1.    Le Conseil de presse est un organisme à but non lucratif qui œuvre depuis plus de trente ans pour la protection de la liberté de presse et le droit du public à une information de qualité. En ce sens, il agit comme tribunal d’honneur de la presse québécoise tant écrite qu’électronique, il émet des avis sur diverses questions ou pratiques en lien avec sa mission.

2.    Le CPQ est un organisme tripartite et ses comités ou instances décisionnelles respectent ce principe. Le conseil d’administration du CPQ est composé de 22 personnes dont sept représentants provenant des entreprises de presse, sept journalistes choisis par l’assemblée générale de la Fédération professionnelle des journalistes du Québec et sept représentants du public. Le 22e membre est le président, représentant du public. Cette composition tripartite permet au Conseil de presse d’avoir une vision objective et concrète du monde des médias d’information, il constitue donc une tribune privilégiée favorisant le dialogue entre les médias, les journalistes et le public.

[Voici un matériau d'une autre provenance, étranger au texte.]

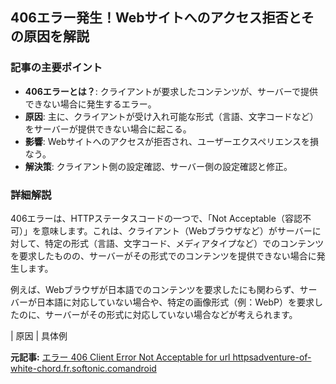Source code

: ## 406エラー発生！Webサイトへのアクセス拒否とその原因を解説

### 記事の主要ポイント

* **406エラーとは？**: クライアントが要求したコンテンツが、サーバーで提供できない場合に発生するエラー。
* **原因**: 主に、クライアントが受け入れ可能な形式（言語、文字コードなど）をサーバーが提供できない場合に起こる。
* **影響**: Webサイトへのアクセスが拒否され、ユーザーエクスペリエンスを損なう。
* **解決策**: クライアント側の設定確認、サーバー側の設定確認と修正。

### 詳細解説

406エラーは、HTTPステータスコードの一つで、「Not Acceptable（容認不可）」を意味します。これは、クライアント（Webブラウザなど）がサーバーに対して、特定の形式（言語、文字コード、メディアタイプなど）でのコンテンツを要求したものの、サーバーがその形式でのコンテンツを提供できない場合に発生します。

例えば、Webブラウザが日本語でのコンテンツを要求したにも関わらず、サーバーが日本語に対応していない場合や、特定の画像形式（例：WebP）を要求したのに、サーバーがその形式に対応していない場合などが考えられます。

| 原因 | 具体例 

**元記事:** [エラー 406 Client Error Not Acceptable for url httpsadventure-of-white-chord.fr.softonic.comandroid](https://adventure-of-white-chord.fr.softonic.com/android)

3.    Depuis sa fondation, en 1973, le CPQ a été appelé à se pencher, à titre de tribunal d’honneur, sur plus de 2 000 plaintes. Au cours des dernières années, le CPQ a traité plus d’une centaine de plaintes par année sans compter plusieurs centaines de demandes de toutes sortes provenant en majorité du grand public. La préparation de mémoires, d’avis, de communiqués, le soutien à des groupes de travail sur diverses problématiques font aussi partie du rôle d’acteur public du CPQ. Celui-ci s’appuie sur des membres bénévoles qui lui ont donné plus de 60 000 heures de travail depuis sa création.  Les décisions rendues par le CPQ, de même que l’ensemble des avis publics qu’il a publiés, font maintenant jurisprudence en matière d’éthique de l’information.

4.    Le Conseil de presse agit, en somme, comme protecteur du citoyen en matière d’information et le service gratuit qu’il dispense à cet égard à la population possède un caractère fondamentalement public.

Contexte de l’intervention du Conseil de presse

5.    Compte tenu de sa mission de protection de la liberté de la presse et du droit du public à une information de qualité, le Conseil de presse s’intéresse de près au projet de Code d’indépendance journalistique du CCNR. D’abord, la prise en charge de normes d’indépendance par un organisme d’autorégulation est souhaitable dans la mesure où cet organisme est crédible et que le mécanisme est transparent. Nous croyons que c’est le cas du CCNR.

6.    Le CPQ est conscient que dans une économie de marché, la concentration de la propriété est légitime et, dans certains cas peut même être souhaitable, dans la mesure où elle permet parfois d’assurer la survie de stations de télévision ou de radio tant dans les grands centres qu’en région.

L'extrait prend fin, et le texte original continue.